Изначально Арватов отказывается признать заумь чисто фонетической вещью, аналогом абстрактной живописи в поэзии. В силу того, что подобный «акт реализуется в строго определенной среде и в полной зависимости от нее <…> непременно связывается с привычными для этих звуков и для подобных комбинаций смысловыми значениями, с аналогичными морфемами» (82), Арватов начинает с того, чтобы признать заумь скорее «речевым фактом», поскольку всякое, даже «„непонятное“ бормотание сонного или вскрики сумасшедшего – социальны, как обычный разговор о сегодняшней погоде. Все дело лишь в степени нашего понимания – в количественной, а не качественной разности» (83)[315]. Вместе с тем очевидно, что, оказываясь в этом типичном герменевтическом круге, заумь немало обманывает ожидания тех, кто рассчитывает разобрать в ней какие-либо смыслы – морфологические или принадлежащие более высоким языковым ярусам. Наконец Арватов делает решающий вывод:

<…> практически для современности совершенно безразлично, создана ли данная форма заново, образовалась ли она исторически или перенесена из иностранного языка; и в том, и в другом, и в третьем случае форма используется «заумно»; единственное условие, нужное для такого использования – социальное признание (83).

Арватов явно развивает здесь идеи Винокура, который показал, что новые советские аббревиатуры или заимствованные иностранные слова являются полноценными языковыми элементами, и – в качестве доказательства этого – указывает на внутреннюю форму, которой якобы обладают сокращения[316]. Арватов же называет новые исторические и иностранные формы в равной степени «заумными», в отношении которых важно только то, что они получают социальное признание, то есть входят в употребление. Тем самым заумность становится не предельным случаем воскрешения слова и мотивированности звука «внутренней формой» (и, следовательно, неким субъективным, сакральным или еще каким-то таинственным смыслом), а наоборот, образцом чистой произвольности знака, главным условием возможности которого является социальное хождение[317]. Поэтому важным становится не апология значения зауми, а конструирование ее – как и в случае любого другого языкового элемента – назначения: «Крученых определяет заумные формы, как формы с неопределенным значением, вернее было бы – назначением» (84)[318].

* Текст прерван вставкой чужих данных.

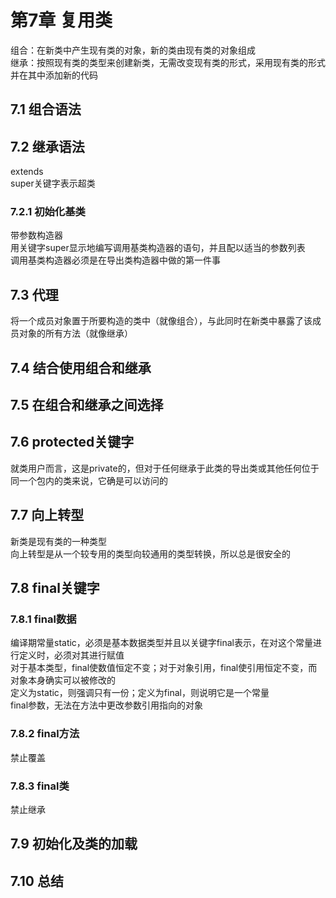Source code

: # 第7章 复用类
组合：在新类中产生现有类的对象，新的类由现有类的对象组成  
继承：按照现有类的类型来创建新类，无需改变现有类的形式，采用现有类的形式并在其中添加新的代码
## 7.1 组合语法
## 7.2 继承语法
extends  
super关键字表示超类
### 7.2.1 初始化基类
带参数构造器  
用关键字super显示地编写调用基类构造器的语句，并且配以适当的参数列表  
调用基类构造器必须是在导出类构造器中做的第一件事  
## 7.3 代理
将一个成员对象置于所要构造的类中（就像组合），与此同时在新类中暴露了该成员对象的所有方法（就像继承）  
## 7.4 结合使用组合和继承
## 7.5 在组合和继承之间选择
## 7.6 protected关键字
就类用户而言，这是private的，但对于任何继承于此类的导出类或其他任何位于同一个包内的类来说，它确是可以访问的  
## 7.7 向上转型
新类是现有类的一种类型  
向上转型是从一个较专用的类型向较通用的类型转换，所以总是很安全的  
## 7.8 final关键字
### 7.8.1 final数据
编译期常量static，必须是基本数据类型并且以关键字final表示，在对这个常量进行定义时，必须对其进行赋值  
对于基本类型，final使数值恒定不变；对于对象引用，final使引用恒定不变，而对象本身确实可以被修改的  
定义为static，则强调只有一份；定义为final，则说明它是一个常量  
final参数，无法在方法中更改参数引用指向的对象  
### 7.8.2 final方法
禁止覆盖  
### 7.8.3 final类
禁止继承
## 7.9 初始化及类的加载
## 7.10 总结

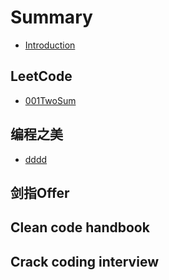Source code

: # Summary

* [Introduction](README.md)

## LeetCode

* [001TwoSum](leetcode/001twosum.md)

## 编程之美

* [dddd](bian-cheng-zhi-mei/dddd.md)

## 剑指Offer

## Clean code handbook

## Crack coding interview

«„Заумно“ все то, что добавляет к общей массе принятых в быту приемов – приемы новосозданные, не имеющие точной коммуникативной функции» (84). Для точности следовало бы добавить: «пока не имеющие коммуникативной функции», – всякое языковое изобретение для производственного искусства уже существует в горизонте не просто отвоевания автономии искусства (от посторонних задач и параллельных рядов), но и будущей утилитарной нагрузки этой разотчужденной формы творчества – ради разотчуждения самой (социальной) жизни. Приводя примеры «добавочной языковой работы» в пословицах, Арватов тут же уточняет: «Социально такая работа оказывается утилитарной, так как сцепка слов приобретает слуховую и ассоциативно-психологическую выразительность, легко запоминается и т. п.» (85). Производственная программа помнит о задачах авангардной психофизиологии восприятия, но идет дальше и пытается нагрузить эксперименты над слушателем социальными задачами. «Теснота стихового ряда» обнаруживает свои утилитарные показатели именно в качестве конкретной формы быта (пословицы) и подсказывает Арватову, что именно заставляет других теоретиков языкового изобретательства упускать этот момент – не столько пуризм, сколько филологическая близорукость[319]. С этого момента он начинает говорить уже о «приемах и формах социального речетворчества» (85, курсив наш).